*TASK OBJECTIVE*.
Word for word, transcribe the data below from the line with "### Apps track" to the line with "for discovery by businesses.", keeping both of those lines.

[Extracted data entries]
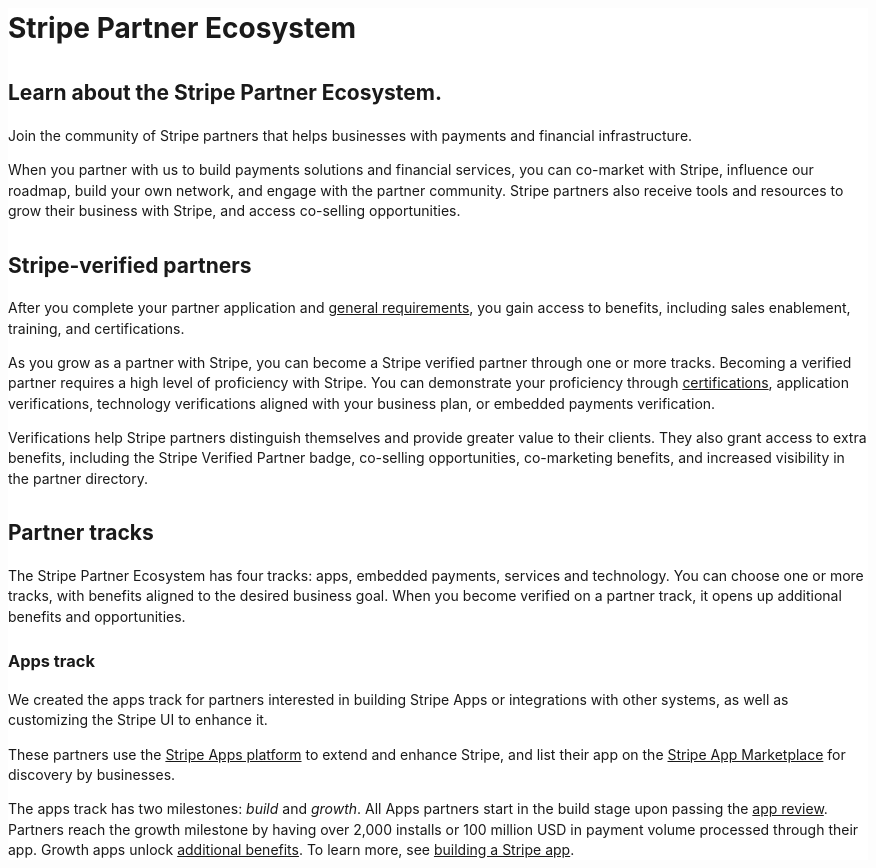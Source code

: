 # Stripe Partner Ecosystem

## Learn about the Stripe Partner Ecosystem.

Join the community of Stripe partners that helps businesses with payments and
financial infrastructure.

When you partner with us to build payments solutions and financial services, you
can co-market with Stripe, influence our roadmap, build your own network, and
engage with the partner community. Stripe partners also receive tools and
resources to grow their business with Stripe, and access co-selling
opportunities.

## Stripe-verified partners

After you complete your partner application and [general
requirements](https://docs.stripe.com/partners#requirements), you gain access to
benefits, including sales enablement, training, and certifications.

As you grow as a partner with Stripe, you can become a Stripe verified partner
through one or more tracks. Becoming a verified partner requires a high level of
proficiency with Stripe. You can demonstrate your proficiency through
[certifications](https://docs.stripe.com/partners/training-and-certification),
application verifications, technology verifications aligned with your business
plan, or embedded payments verification.

Verifications help Stripe partners distinguish themselves and provide greater
value to their clients. They also grant access to extra benefits, including the
Stripe Verified Partner badge, co-selling opportunities, co-marketing benefits,
and increased visibility in the partner directory.

## Partner tracks

The Stripe Partner Ecosystem has four tracks: apps, embedded payments, services
and technology. You can choose one or more tracks, with benefits aligned to the
desired business goal. When you become verified on a partner track, it opens up
additional benefits and opportunities.

### Apps track

We created the apps track for partners interested in building Stripe Apps or
integrations with other systems, as well as customizing the Stripe UI to enhance
it.

These partners use the [Stripe Apps
platform](https://docs.stripe.com/stripe-apps) to extend and enhance Stripe, and
list their app on the [Stripe App Marketplace](https://marketplace.stripe.com/)
for discovery by businesses.

The apps track has two milestones: *build* and *growth*. All Apps partners start
in the build stage upon passing the [app
review](https://docs.stripe.com/stripe-apps/review-requirements#app-review-process).
Partners reach the growth milestone by having over 2,000 installs or 100 million
USD in payment volume processed through their app. Growth apps unlock
[additional benefits](https://docs.stripe.com/partners#benefits-overview). To
learn more, see [building a Stripe
app](https://docs.stripe.com/stripe-apps/how-stripe-apps-work).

*SOLUTION FOR THIS TASK*.
### Apps track

We created the apps track for partners interested in building Stripe Apps or
integrations with other systems, as well as customizing the Stripe UI to enhance
it.

These partners use the [Stripe Apps
platform](https://docs.stripe.com/stripe-apps) to extend and enhance Stripe, and
list their app on the [Stripe App Marketplace](https://marketplace.stripe.com/)
for discovery by businesses.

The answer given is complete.